In 2016 summer I planed to buy an apartment in Shanghai. At that time lianjia.com is popular for viewing apartments info online. So I want to keep track of apartments' price changes from lianjia, with a tool. Then comes this crawler.
BTW, before the crawler was finished and came to use, I've bought one in three days...
Search for all apartment in a region, with various contraints.
Search for community in a region, with all kinds of statistical data.
Search for apartments' price change.
Prerequisites includes installing python/MySQL/Apache server and necessary python modules. Choose according to your OS.
Mac OS X Ubuntu Centos Windows 7
In lianjia_crawler_conf.py, perform configuration changes according to comments.
-
Check MySQL configurations in MySQL_conf, set connection parameters. Be careful about the user/password. Confirm it with "mysql -u root -p" to log into MySQL, if you use root.
-
Create a database named lianjia in MySQL with command "CREATE DATABASE lianjia".
-
Define the regions you are caring about in region_def.

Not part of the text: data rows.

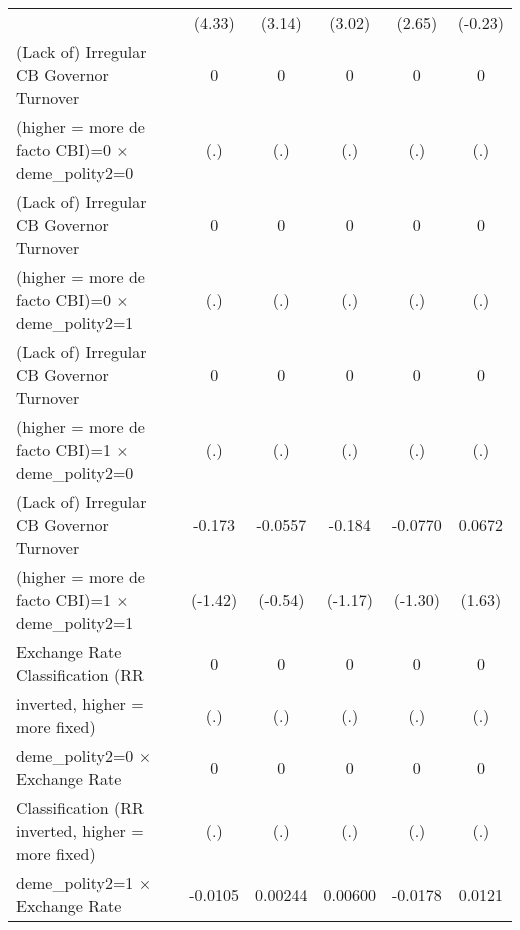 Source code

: {\begin{tabular}{l*{5}{c}}
                                        &   (4.33)         &   (3.14)         &   (3.02)         &   (2.65)         &  (-0.23)         \\
\addlinespace
(Lack of) Irregular CB Governor Turnover&        0         &        0         &        0         &        0         &        0         \\
(higher = more de facto CBI)=0 $\times$ deme\_polity2=0&      (.)         &      (.)         &      (.)         &      (.)         &      (.)         \\
\addlinespace
(Lack of) Irregular CB Governor Turnover&        0         &        0         &        0         &        0         &        0         \\
(higher = more de facto CBI)=0 $\times$ deme\_polity2=1&      (.)         &      (.)         &      (.)         &      (.)         &      (.)         \\
\addlinespace
(Lack of) Irregular CB Governor Turnover&        0         &        0         &        0         &        0         &        0         \\
(higher = more de facto CBI)=1 $\times$ deme\_polity2=0&      (.)         &      (.)         &      (.)         &      (.)         &      (.)         \\
\addlinespace
(Lack of) Irregular CB Governor Turnover&   -0.173         &  -0.0557         &   -0.184         &  -0.0770         &   0.0672         \\
(higher = more de facto CBI)=1 $\times$ deme\_polity2=1&  (-1.42)         &  (-0.54)         &  (-1.17)         &  (-1.30)         &   (1.63)         \\
\addlinespace
Exchange Rate Classification (RR        &        0         &        0         &        0         &        0         &        0         \\
inverted, higher = more fixed)          &      (.)         &      (.)         &      (.)         &      (.)         &      (.)         \\
\addlinespace
deme\_polity2=0 $\times$ Exchange Rate   &        0         &        0         &        0         &        0         &        0         \\
Classification (RR inverted, higher = more fixed)&      (.)         &      (.)         &      (.)         &      (.)         &      (.)         \\
\addlinespace
deme\_polity2=1 $\times$ Exchange Rate   &  -0.0105         &  0.00244         &  0.00600         &  -0.0178         &   0.0121         \\

\end{tabular}}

- In shell, run "chmod u+x lianjia_crawler.py" and "./lianjia_crawler.py".
- On Mac OS/Linux, Use cron to schedule the crawler running every day. Here is an example from Mac OS X.
- Create a shell script, setting the Python path. Like file name lianjia_crawler.sh, with content,
#!/bin/bash
export PATH=/opt/local/Library/Frameworks/Python.framework/Versions/2.7/bin: $PATH
/Users/xyz/lianjia/lianjia_crawler.py >> /Users/xyz/lianjia/lianjia_crawler.log 2>&1
- Install task in cron with "sudo crontab -e", run the script 12:00 every day.
00 12 * * * /Users/xyz/lianjia/lianjia_crawler.sh
- In browser(recommend Chrome!), type in "localhost" as the address.
- With script lianjia_avg.py, you can check how price going in the past. Here one example figure, red line is the price change, while the blue line stands for the change of the number of apartments listed.
- Export data to CSV file
SELECT location, size, price FROM ly_data INTO OUTFILE '/Users/xyz/xx' FIELDS TERMINATED BY ',';